In this embodiment, when the phase difference between the first radio frequency signal and the second radio frequency signal is adjusted to be equal to 90 ° by the phase shifter 13, that is, the first antenna 11 and the second antenna 12 are two linearly polarized antennas of orthogonal, equal amplitude, so that the first antenna 11 and the second antenna 12 may constitute a left-handed or right-handed circularly polarized antenna.
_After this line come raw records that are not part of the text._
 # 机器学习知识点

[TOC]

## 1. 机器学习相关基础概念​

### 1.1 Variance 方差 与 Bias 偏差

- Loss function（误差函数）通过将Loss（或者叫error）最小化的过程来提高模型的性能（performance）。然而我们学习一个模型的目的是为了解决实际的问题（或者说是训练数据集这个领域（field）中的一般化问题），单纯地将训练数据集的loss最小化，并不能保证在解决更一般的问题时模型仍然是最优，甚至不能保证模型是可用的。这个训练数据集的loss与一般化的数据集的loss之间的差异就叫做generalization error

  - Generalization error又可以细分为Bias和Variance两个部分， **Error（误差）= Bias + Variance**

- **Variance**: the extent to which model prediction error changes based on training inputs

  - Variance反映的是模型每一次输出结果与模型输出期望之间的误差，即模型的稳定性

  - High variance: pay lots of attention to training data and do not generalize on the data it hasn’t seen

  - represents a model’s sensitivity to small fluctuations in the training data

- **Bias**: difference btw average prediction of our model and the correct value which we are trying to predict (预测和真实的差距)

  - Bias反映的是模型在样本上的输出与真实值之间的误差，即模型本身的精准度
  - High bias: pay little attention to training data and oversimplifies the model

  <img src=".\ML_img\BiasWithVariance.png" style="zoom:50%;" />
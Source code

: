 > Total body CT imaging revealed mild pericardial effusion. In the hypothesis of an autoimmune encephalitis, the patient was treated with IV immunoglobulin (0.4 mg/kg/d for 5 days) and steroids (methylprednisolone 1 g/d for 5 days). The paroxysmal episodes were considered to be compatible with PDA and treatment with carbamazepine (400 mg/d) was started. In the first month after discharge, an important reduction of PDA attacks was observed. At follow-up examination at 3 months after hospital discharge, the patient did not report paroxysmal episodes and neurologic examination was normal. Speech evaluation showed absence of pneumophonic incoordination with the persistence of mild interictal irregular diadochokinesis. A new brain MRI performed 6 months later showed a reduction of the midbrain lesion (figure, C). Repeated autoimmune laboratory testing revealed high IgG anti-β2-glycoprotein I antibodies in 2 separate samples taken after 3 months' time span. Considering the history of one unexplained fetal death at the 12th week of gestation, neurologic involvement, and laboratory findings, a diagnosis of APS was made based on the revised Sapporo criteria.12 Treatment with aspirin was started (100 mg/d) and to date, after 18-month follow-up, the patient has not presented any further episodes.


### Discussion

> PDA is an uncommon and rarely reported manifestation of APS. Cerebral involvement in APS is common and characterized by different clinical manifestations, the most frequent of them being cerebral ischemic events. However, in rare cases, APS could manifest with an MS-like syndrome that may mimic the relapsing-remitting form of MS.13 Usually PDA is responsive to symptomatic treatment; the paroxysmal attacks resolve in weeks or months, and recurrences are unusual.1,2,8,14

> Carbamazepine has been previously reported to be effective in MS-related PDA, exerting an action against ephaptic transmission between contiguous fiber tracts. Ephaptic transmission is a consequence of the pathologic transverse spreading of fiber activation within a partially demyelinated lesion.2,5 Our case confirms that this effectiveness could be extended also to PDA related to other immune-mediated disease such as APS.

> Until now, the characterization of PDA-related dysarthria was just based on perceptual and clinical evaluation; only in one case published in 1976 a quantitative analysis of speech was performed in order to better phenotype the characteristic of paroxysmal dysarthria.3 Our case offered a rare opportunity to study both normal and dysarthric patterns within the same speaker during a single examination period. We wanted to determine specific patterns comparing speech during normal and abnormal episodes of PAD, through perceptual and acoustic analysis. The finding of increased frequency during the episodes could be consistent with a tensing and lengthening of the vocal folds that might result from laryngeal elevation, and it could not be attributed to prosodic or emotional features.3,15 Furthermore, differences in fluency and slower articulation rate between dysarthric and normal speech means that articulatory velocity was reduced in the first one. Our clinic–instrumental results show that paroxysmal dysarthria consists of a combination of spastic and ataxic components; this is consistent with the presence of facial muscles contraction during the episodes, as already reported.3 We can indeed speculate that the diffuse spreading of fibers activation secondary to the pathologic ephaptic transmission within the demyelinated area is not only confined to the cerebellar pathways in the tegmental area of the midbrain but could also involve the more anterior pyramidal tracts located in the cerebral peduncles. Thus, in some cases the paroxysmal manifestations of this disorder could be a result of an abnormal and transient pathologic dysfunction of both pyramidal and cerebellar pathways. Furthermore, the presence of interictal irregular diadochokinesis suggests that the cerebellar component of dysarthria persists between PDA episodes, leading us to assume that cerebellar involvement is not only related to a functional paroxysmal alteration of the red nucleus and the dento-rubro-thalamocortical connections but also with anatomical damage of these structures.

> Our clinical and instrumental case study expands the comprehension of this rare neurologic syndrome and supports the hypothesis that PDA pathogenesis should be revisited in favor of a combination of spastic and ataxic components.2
Since the circularly polarized antenna is more unlimited in transmission and reception than the linearly polarized antenna, the reception performance of the antenna is improved.

When the phase difference between the first radio frequency signal and the second radio frequency signal is adjusted to be greater than or equal to 0 and less than 90 ° by the phase shifter 13, the first antenna 11 and the second antenna 12 may constitute an equal gain combined diversity antenna, so that the same signal is received by the two antennas to reduce the degree of fading, thereby improving the antenna receiving performance.

Optionally, the signal processing module 15 is a balun; the first end of the balun is connected to the first radio frequency path, the second end of the balun is connected to the first antenna 11, the third end of the balun is connected to the second antenna 12, and at least one of the first antenna 11 and the second antenna 12 is connected to the balun via a phase shifter 13.

Wherein a phase difference between the first radio frequency signal and the second radio frequency signal is 90 °.

In this embodiment, when the phase difference between the first rf signal and the second rf signal is adjusted to be equal to 90 ° by the phase shifter 13, that is, the first antenna 11 and the second antenna 12 are orthogonal, equal-amplitude, two-wire polarized antennas, and transmitted to the transceiver 14 through the balun, so that the first antenna 11 and the second antenna 12 may constitute a left-handed or right-handed circularly polarized antenna. Because the circular polarized antenna has no limit in transmission and reception compared with the linear polarized antenna, the strength of the received signal is enhanced and the receiving performance of the antenna is improved.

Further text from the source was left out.